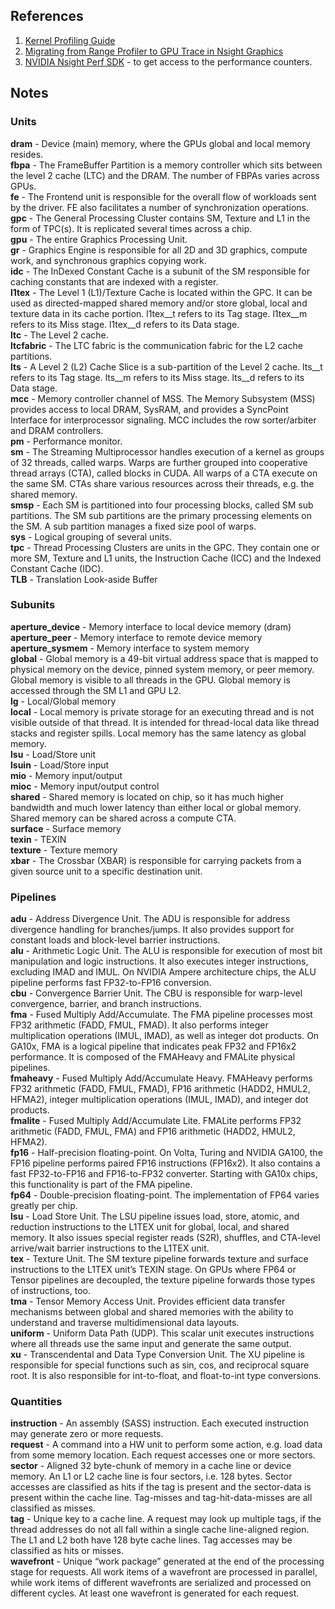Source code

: 
## References

1. [Kernel Profiling Guide](https://docs.nvidia.com/nsight-compute/ProfilingGuide/#metrics-decoder)
2. [Migrating from Range Profiler to GPU Trace in Nsight Graphics](https://developer.nvidia.com/blog/migrating-from-range-profiler-to-gpu-trace-in-nsight-graphics/)
3. [NVIDIA Nsight Perf SDK](https://developer.nvidia.com/nsight-perf-sdk) - to get access to the performance counters.

## Notes

### Units
**dram** - Device (main) memory, where the GPUs global and local memory resides.<br/>
**fbpa** - The FrameBuffer Partition is a memory controller which sits between the level 2 cache (LTC) and the DRAM. The number of FBPAs varies across GPUs.<br/>
**fe** - The Frontend unit is responsible for the overall flow of workloads sent by the driver. FE also facilitates a number of synchronization operations.<br/>
**gpc** - The General Processing Cluster contains SM, Texture and L1 in the form of TPC(s). It is replicated several times across a chip.<br/>
**gpu** - The entire Graphics Processing Unit.<br/>
**gr** - Graphics Engine is responsible for all 2D and 3D graphics, compute work, and synchronous graphics copying work.<br/>
**idc** - The InDexed Constant Cache is a subunit of the SM responsible for caching constants that are indexed with a register.<br/>
**l1tex** - The Level 1 (L1)/Texture Cache is located within the GPC. It can be used as directed-mapped shared memory and/or store global, local and texture data in its cache portion. l1tex__t refers to its Tag stage. l1tex__m refers to its Miss stage. l1tex__d refers to its Data stage.<br/>
**ltc** - The Level 2 cache.<br/>
**ltcfabric** - The LTC fabric is the communication fabric for the L2 cache partitions.<br/>
**lts** - A Level 2 (L2) Cache Slice is a sub-partition of the Level 2 cache. lts__t refers to its Tag stage. lts__m refers to its Miss stage. lts__d refers to its Data stage.<br/>
**mcc** - Memory controller channel of MSS. The Memory Subsystem (MSS) provides access to local DRAM, SysRAM, and provides a SyncPoint Interface for interprocessor signaling. MCC includes the row sorter/arbiter and DRAM controllers.<br/>
**pm** - Performance monitor.<br/>
**sm** - The Streaming Multiprocessor handles execution of a kernel as groups of 32 threads, called warps. Warps are further grouped into cooperative thread arrays (CTA), called blocks in CUDA. All warps of a CTA execute on the same SM. CTAs share various resources across their threads, e.g. the shared memory.<br/>
**smsp** - Each SM is partitioned into four processing blocks, called SM sub partitions. The SM sub partitions are the primary processing elements on the SM. A sub partition manages a fixed size pool of warps.<br/>
**sys** - Logical grouping of several units.<br/>
**tpc** - Thread Processing Clusters are units in the GPC. They contain one or more SM, Texture and L1 units, the Instruction Cache (ICC) and the Indexed Constant Cache (IDC).<br/>
**TLB** -  Translation Look-aside Buffer<br/>

### Subunits
**aperture_device** - Memory interface to local device memory (dram)<br/>
**aperture_peer** - Memory interface to remote device memory<br/>
**aperture_sysmem** - Memory interface to system memory<br/>
**global** - Global memory is a 49-bit virtual address space that is mapped to physical memory on the device, pinned system memory, or peer memory. Global memory is visible to all threads in the GPU. Global memory is accessed through the SM L1 and GPU L2.<br/>
**lg** - Local/Global memory<br/>
**local** - Local memory is private storage for an executing thread and is not visible outside of that thread. It is intended for thread-local data like thread stacks and register spills. Local memory has the same latency as global memory.<br/>
**lsu** - Load/Store unit<br/>
**lsuin** - Load/Store input<br/>
**mio** - Memory input/output<br/>
**mioc** - Memory input/output control<br/>
**shared** - Shared memory is located on chip, so it has much higher bandwidth and much lower latency than either local or global memory. Shared memory can be shared across a compute CTA.<br/>
**surface** - Surface memory<br/>
**texin** - TEXIN<br/>
**texture** - Texture memory<br/>
**xbar** - The Crossbar (XBAR) is responsible for carrying packets from a given source unit to a specific destination unit.<br/>

### Pipelines
**adu** - Address Divergence Unit. The ADU is responsible for address divergence handling for branches/jumps. It also provides support for constant loads and block-level barrier instructions.<br/>
**alu** - Arithmetic Logic Unit. The ALU is responsible for execution of most bit manipulation and logic instructions. It also executes integer instructions, excluding IMAD and IMUL. On NVIDIA Ampere architecture chips, the ALU pipeline performs fast FP32-to-FP16 conversion.<br/>
**cbu** - Convergence Barrier Unit. The CBU is responsible for warp-level convergence, barrier, and branch instructions.<br/>
**fma** - Fused Multiply Add/Accumulate. The FMA pipeline processes most FP32 arithmetic (FADD, FMUL, FMAD). It also performs integer multiplication operations (IMUL, IMAD), as well as integer dot products. On GA10x, FMA is a logical pipeline that indicates peak FP32 and FP16x2 performance. It is composed of the FMAHeavy and FMALite physical pipelines.<br/>
**fmaheavy** - Fused Multiply Add/Accumulate Heavy. FMAHeavy performs FP32 arithmetic (FADD, FMUL, FMAD), FP16 arithmetic (HADD2, HMUL2, HFMA2), integer multiplication operations (IMUL, IMAD), and integer dot products.<br/>
**fmalite** - Fused Multiply Add/Accumulate Lite. FMALite performs FP32 arithmetic (FADD, FMUL, FMA) and FP16 arithmetic (HADD2, HMUL2, HFMA2).<br/>
**fp16** - Half-precision floating-point. On Volta, Turing and NVIDIA GA100, the FP16 pipeline performs paired FP16 instructions (FP16x2). It also contains a fast FP32-to-FP16 and FP16-to-FP32 converter. Starting with GA10x chips, this functionality is part of the FMA pipeline.<br/>
**fp64** - Double-precision floating-point. The implementation of FP64 varies greatly per chip.<br/>
**lsu** - Load Store Unit. The LSU pipeline issues load, store, atomic, and reduction instructions to the L1TEX unit for global, local, and shared memory. It also issues special register reads (S2R), shuffles, and CTA-level arrive/wait barrier instructions to the L1TEX unit.<br/>
**tex** - Texture Unit. The SM texture pipeline forwards texture and surface instructions to the L1TEX unit’s TEXIN stage. On GPUs where FP64 or Tensor pipelines are decoupled, the texture pipeline forwards those types of instructions, too.<br/>
**tma** - Tensor Memory Access Unit. Provides efficient data transfer mechanisms between global and shared memories with the ability to understand and traverse multidimensional data layouts.<br/>
**uniform** - Uniform Data Path (UDP). This scalar unit executes instructions where all threads use the same input and generate the same output.<br/>
**xu** - Transcendental and Data Type Conversion Unit. The XU pipeline is responsible for special functions such as sin, cos, and reciprocal square root. It is also responsible for int-to-float, and float-to-int type conversions.<br/>

### Quantities
**instruction** - An assembly (SASS) instruction. Each executed instruction may generate zero or more requests.<br/>
**request** - A command into a HW unit to perform some action, e.g. load data from some memory location. Each request accesses one or more sectors.<br/>
**sector** - Aligned 32 byte-chunk of memory in a cache line or device memory. An L1 or L2 cache line is four sectors, i.e. 128 bytes. Sector accesses are classified as hits if the tag is present and the sector-data is present within the cache line. Tag-misses and tag-hit-data-misses are all classified as misses.<br/>
**tag** - Unique key to a cache line. A request may look up multiple tags, if the thread addresses do not all fall within a single cache line-aligned region. The L1 and L2 both have 128 byte cache lines. Tag accesses may be classified as hits or misses.<br/>
**wavefront** - Unique “work package” generated at the end of the processing stage for requests. All work items of a wavefront are processed in parallel, while work items of different wavefronts are serialized and processed on different cycles. At least one wavefront is generated for each request.<br/>

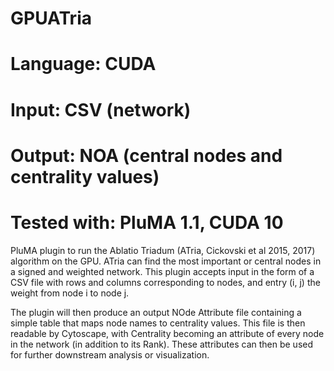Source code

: # GPUATria
# Language: CUDA
# Input: CSV (network)
# Output: NOA (central nodes and centrality values)
# Tested with: PluMA 1.1, CUDA 10

PluMA plugin to run the Ablatio Triadum (ATria, Cickovski et al 2015, 2017) algorithm on the GPU.
ATria can find the most important or central nodes in a signed and weighted network.
This plugin accepts input in the form of a CSV file with rows and columns corresponding to nodes,
and entry (i, j) the weight from node i to node j.

The plugin will then produce an output NOde Attribute file containing a simple table
that maps node names to centrality values.  This file is then readable by Cytoscape,
with Centrality becoming an attribute of every node in the network (in addition to its Rank).
These attributes can then be used for further downstream analysis or visualization.
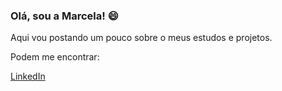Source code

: ### Olá, sou a Marcela! 😄

Aqui vou postando um pouco sobre o meus estudos e projetos.

Podem me encontrar:

[LinkedIn](https://www.linkedin.com/in/marcela-coury-pinto-8a8815181/)

<!--
**marcelacoury/marcelacoury** is a ✨ _special_ ✨ repository because its `README.md` (this file) appears on your GitHub profile.

Here are some ideas to get you started:

- 🔭 I’m currently working on ...
- 🌱 I’m currently learning ...
- 👯 I’m looking to collaborate on ...
- 🤔 I’m looking for help with ...
- 💬 Ask me about ...
- 📫 How to reach me: ...
- 😄 Pronouns: ...
- ⚡ Fun fact: ...
-->
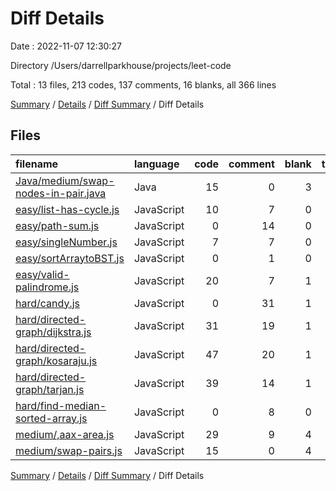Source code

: # Diff Details

Date : 2022-11-07 12:30:27

Directory /Users/darrellparkhouse/projects/leet-code

Total : 13 files,  213 codes, 137 comments, 16 blanks, all 366 lines

[Summary](results.md) / [Details](details.md) / [Diff Summary](diff.md) / Diff Details

## Files
| filename | language | code | comment | blank | total |
| :--- | :--- | ---: | ---: | ---: | ---: |
| [Java/medium/swap-nodes-in-pair.java](/Java/medium/swap-nodes-in-pair.java) | Java | 15 | 0 | 3 | 18 |
| [easy/list-has-cycle.js](/easy/list-has-cycle.js) | JavaScript | 10 | 7 | 0 | 17 |
| [easy/path-sum.js](/easy/path-sum.js) | JavaScript | 0 | 14 | 0 | 14 |
| [easy/singleNumber.js](/easy/singleNumber.js) | JavaScript | 7 | 7 | 0 | 14 |
| [easy/sortArraytoBST.js](/easy/sortArraytoBST.js) | JavaScript | 0 | 1 | 0 | 1 |
| [easy/valid-palindrome.js](/easy/valid-palindrome.js) | JavaScript | 20 | 7 | 1 | 28 |
| [hard/candy.js](/hard/candy.js) | JavaScript | 0 | 31 | 1 | 32 |
| [hard/directed-graph/dijkstra.js](/hard/directed-graph/dijkstra.js) | JavaScript | 31 | 19 | 1 | 51 |
| [hard/directed-graph/kosaraju.js](/hard/directed-graph/kosaraju.js) | JavaScript | 47 | 20 | 1 | 68 |
| [hard/directed-graph/tarjan.js](/hard/directed-graph/tarjan.js) | JavaScript | 39 | 14 | 1 | 54 |
| [hard/find-median-sorted-array.js](/hard/find-median-sorted-array.js) | JavaScript | 0 | 8 | 0 | 8 |
| [medium/,aax-area.js](/medium/,aax-area.js) | JavaScript | 29 | 9 | 4 | 42 |
| [medium/swap-pairs.js](/medium/swap-pairs.js) | JavaScript | 15 | 0 | 4 | 19 |

[Summary](results.md) / [Details](details.md) / [Diff Summary](diff.md) / Diff Details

------------------------------------------------

- DIRECTIONS -
In the entries above, one line contains "# Language: CUDA" and another contains "The plugin will". Reproduce exactly those two lines and the lines between them, nothing else.

- EXERCISE RESULT -
# Language: CUDA
# Input: CSV (network)
# Output: NOA (central nodes and centrality values)
# Tested with: PluMA 1.1, CUDA 10

PluMA plugin to run the Ablatio Triadum (ATria, Cickovski et al 2015, 2017) algorithm on the GPU.
ATria can find the most important or central nodes in a signed and weighted network.
This plugin accepts input in the form of a CSV file with rows and columns corresponding to nodes,
and entry (i, j) the weight from node i to node j.

The plugin will then produce an output NOde Attribute file containing a simple table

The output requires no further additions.